On lit, au milieu de cette correspondance militaire de madame de Sévigné, deux anecdotes curieuses qui doivent trouver place ici. «Écoutez-moi, ma belle, mande-t-elle à sa fille le 31 juillet, lorsque le gouverneur de Maestricht fit cette belle sortie, le prince d'Orange courut au secours avec une valeur incroyable; il repoussa nos gens l'épée à la main jusque dans les portes; il fut blessé au bras, et dit à ceux qui avoient mal fait: «Voilà, messieurs, comme il falloit faire; c'est vous qui êtes cause de la blessure dont vous faites semblant d'être si touchés.» Le rhingrave le suivoit et fut blessé à l'épaule. Il y a des lieux où l'on craint tant de louer cette action, qu'on aime mieux se taire de l'avantage que nous avons eu107.» Madame de Sévigné, cependant, ne craint pas d'en parler dans ses lettres; ce qui, avec la curiosité trop habituelle de la poste, était presque en parler à haute voix.

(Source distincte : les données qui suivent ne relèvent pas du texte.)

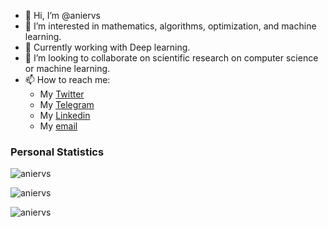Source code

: - 👋 Hi, I’m @aniervs
- 👀 I’m interested in mathematics, algorithms, optimization, and machine learning.
- 🌱 Currently working with Deep learning.
- 💞️ I’m looking to collaborate on scientific research on computer science or machine learning.
- 📫 How to reach me:
  - My <a href="https://twitter.com/aniervs">Twitter </a>
  - My <a href="https://t.me/aniervs">Telegram</a>
  - My <a href="https://www.linkedin.com/in/aniervs/">Linkedin </a>
  - My [email](mailto:anier.velasco@gmail.com)

<!---
aniervs/aniervs is a ✨ special ✨ repository because its `README.md` (this file) appears on your GitHub profile.
You can click the Preview link to take a look at your changes.
--->


### **Personal Statistics**

<p><img align="center" src="https://github-readme-stats-six-orpin-55.vercel.app/api/top-langs?username=aniervs&show_icons=true&locale=en&layout=compact" alt="aniervs" /></p>
<p><img align="center" src="https://github-readme-stats-six-orpin-55.vercel.app/api?username=aniervs&show_icons=true&locale=en" alt="aniervs" /></p>
<p><img align="center" src="https://github-readme-streak-stats.herokuapp.com/?user=aniervs&" alt="aniervs" /></p>
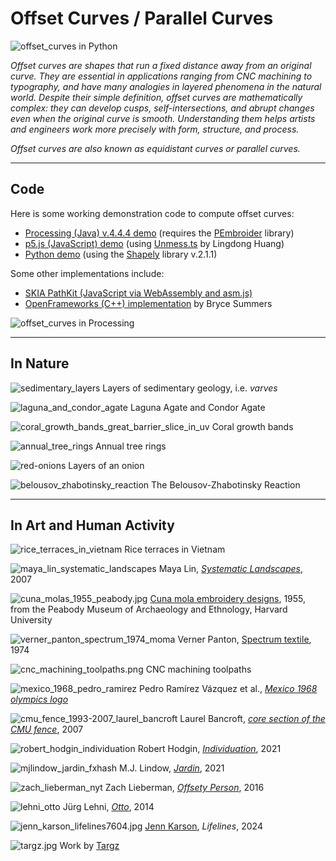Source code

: # Offset Curves / Parallel Curves

![offset_curves in Python](python/wiggly_polyline.png)

*Offset curves are shapes that run a fixed distance away from an original curve. They are essential in applications ranging from CNC machining to typography, and have many analogies in layered phenomena in the natural world. Despite their simple definition, offset curves are mathematically complex: they can develop cusps, self-intersections, and abrupt changes even when the original curve is smooth. Understanding them helps artists and engineers work more precisely with form, structure, and process.*

*Offset curves are also known as equidistant curves or parallel curves.*

---

## Code

Here is some working demonstration code to compute offset curves: 

* [Processing (Java) v.4.4.4 demo](processing/offset_curves/offset_curves.pde) (requires the [PEmbroider](https://github.com/CreativeInquiry/PEmbroider) library)
* [p5.js (JavaScript) demo](p5js/) (using [Unmess.ts](https://github.com/LingDong-/squiggy) by Lingdong Huang)
* [Python demo](python/README.md) (using the [Shapely](https://shapely.readthedocs.io/en/stable/) library v.2.1.1)

Some other implementations include: 

* [SKIA PathKit (JavaScript via WebAssembly and asm.js)](https://skia.org/docs/user/modules/pathkit/#pathkit) 
* [OpenFrameworks (C++) implementation](https://github.com/Bryce-Summers/ofxScribbleSegmenter/blob/master/src/OffsetCurves.cpp) by Bryce Summers


![offset_curves in Processing](processing/offset_curves/offset_curves_output.png)



---

## In Nature


![sedimentary_layers](img/sedimentary_layers.jpg)
Layers of sedimentary geology, i.e. *varves*

![laguna_and_condor_agate](img/laguna_and_condor_agate.jpg)
Laguna Agate and Condor Agate

![coral_growth_bands_great_barrier_slice_in_uv](img/coral_growth_bands_great_barrier_slice_in_uv.jpg)
Coral growth bands

![annual_tree_rings](img/annual_tree_rings.jpg)
Annual tree rings

![red-onions](img/red-onions.jpg)
Layers of an onion

![belousov_zhabotinsky_reaction](img/belousov_zhabotinsky_reaction.jpg)
The Belousov-Zhabotinsky Reaction

---

## In Art and Human Activity

![rice_terraces_in_vietnam](img/rice_terraces_in_vietnam.jpg)
Rice terraces in Vietnam

![maya_lin_systematic_landscapes](img/maya_lin_systematic_landscapes.jpg)
Maya Lin, [*Systematic Landscapes*](https://camstl.org/exhibitions/maya-lin-systematic-landscapes/), 2007

![cuna_molas_1955_peabody.jpg](img/cuna_molas_1955_peabody.jpg)
[Cuna mola embroidery designs](https://www.jstor.org/stable/community.15377658), 1955, from the Peabody Museum of Archaeology and Ethnology, Harvard University

![verner_panton_spectrum_1974_moma](img/verner_panton_spectrum_1974_moma.jpg)
Verner Panton, [Spectrum textile](https://www.moma.org/collection/works/292747), 1974

![cnc_machining_toolpaths.png](img/cnc_machining_toolpaths.png)
CNC machining toolpaths

![mexico_1968_pedro_ramirez](img/mexico_1968_pedro_ramirez.jpg)
Pedro Ramírez Vázquez et al., [*Mexico 1968 olympics logo*](https://www.logohistories.com/p/folk-art-psychedelia)

![cmu_fence_1993-2007_laurel_bancroft](img/cmu_fence_1993-2007_laurel_bancroft.jpg)
Laurel Bancroft, [*core section of the CMU fence*](https://www.flickr.com/photos/golanlevin/2426520046), 2007

![robert_hodgin_individuation](img/robert_hodgin_individuation.jpg)
Robert Hodgin, [*Individuation*](https://roberthodgin.com/project/individuation), 2021

![mjlindow_jardin_fxhash](img/mjlindow_jardin_fxhash.jpg)
M.J. Lindow, [*Jardin*](https://www.fxhash.xyz/project/jardin), 2021
![zach_lieberman_nyt](img/zach_lieberman_nyt.jpg)
Zach Lieberman, [*Offsety Person*](https://www.instagram.com/p/BHBKPsgAOA0/), 2016

![lehni_otto](img/lehni_otto.jpg)
Jürg Lehni, [*Otto*](https://vimeo.com/129666491), 2014

![jenn_karson_lifelines7604.jpg](img/jenn_karson_lifelines7604.jpg)
[Jenn Karson](https://jennkarson.studio/), *Lifelines*, 2024

![targz.jpg](img/targz.jpg)
Work by [Targz](https://www.instagram.com/targz/?hl=en)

L'autre anecdote met en scène M. de Montausier, et dépeint mieux qu'aucun portrait, cet Alceste d'une cour où tout tremble, flatte et loue plus que ne le veut l'idole. «Voici une petite histoire que vous pourrez croire comme si vous l'aviez entendue. Le roi disoit un de ces matins: «En vérité, je crois que nous ne pourrons pas secourir Philisbourg; mais enfin, je n'en serai pas moins roi de France.» M. de Montausier, lui dit: «il est vrai, Sire, que vous seriez encore fort bien roi de France, quand on vous auroit pris Metz, Toul et Verdun, et la Comté, et plusieurs autres provinces dont vos prédécesseurs se sont bien passés.» Chacun se mit à serrer les lèvres, et le roi dit de très-bonne grâce: «Je vous entends bien, M. de Montausier; c'est-à-dire, que vous croyez que mes affaires vont mal: mais je trouve très-bon ce que vous dites, car je sais quel cœur vous avez pour moi.» Cela est très-vrai, et je trouve que tous les deux firent parfaitement bien leur personnage108.» Madame de Sévigné a justement caractérisé cette scène: elle est autant à la louange du prince capable d'entendre la vérité, qu'à celle du serviteur qui osait la dire.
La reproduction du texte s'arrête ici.